Published on

Stop Being the Naming Convention Police

Authors
  • avatar
    Name
    Siavoush Mohammadi
    Twitter

You go to find a metric in your semantic layer that someone else built. You know it exists. You need the count of paying subscribers, so you search for subscription_paid_count. Nothing. You try paid_subscriptions_count. Still nothing. After ten minutes of increasingly creative searches, you finally discover it's called nbr_of_paid_subs.

This is the same naming convention you spent two hours workshopping with the team last week. Everyone agreed. Everyone nodded along. And then someone went and did exactly what you all agreed not to do.

The urge to fire off an angry Slack message is strong. But you've been here before. You've been the naming convention police. You've sent those messages, had those conversations, felt the friction it creates. It's exhausting, and honestly, it doesn't even work that well. People agree in the moment, then forget when they're actually writing code.

Here's the thing: the problem isn't that people are careless or don't care about conventions. The problem is that enforcement is completely disconnected from the conventions themselves. Your style guide lives in Confluence. Your code lives in your IDE. And the two never talk to each other.

What if there was a way to enforce naming conventions automatically, in your CI/CD pipeline, using the same documentation you already maintain? No linter configs to keep in sync. No manual policing. Just your Confluence page becoming the actual source of truth that gets enforced on every pull request.

Why Conventions Fail (And Why Linters Don't Fix This)

The gap between agreeing on conventions and following them is not a discipline problem. It's a systems problem.

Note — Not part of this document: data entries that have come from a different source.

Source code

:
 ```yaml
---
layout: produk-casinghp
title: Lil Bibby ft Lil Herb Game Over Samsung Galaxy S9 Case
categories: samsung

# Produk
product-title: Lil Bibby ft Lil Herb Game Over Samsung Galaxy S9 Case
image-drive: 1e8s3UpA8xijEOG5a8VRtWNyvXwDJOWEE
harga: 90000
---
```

Your naming conventions live in a Confluence page or a Notion doc somewhere. When a developer is writing code, that document is out of sight. They might remember the general idea, but the specifics? The rule about not using "total" as a prefix? The requirement for plural entity names? Those details slip away when you're focused on solving an actual problem.

Traditional linters can help, but they come with their own challenges. To use a linter, you need to translate your documentation into configuration files. This means maintaining two versions of your conventions: the human-readable one that people actually consult, and the machine-readable one that enforces rules. These two inevitably drift apart. Someone updates the Confluence page but forgets the linter config. Or the linter config gets tweaked to handle an edge case, but the documentation never reflects the change.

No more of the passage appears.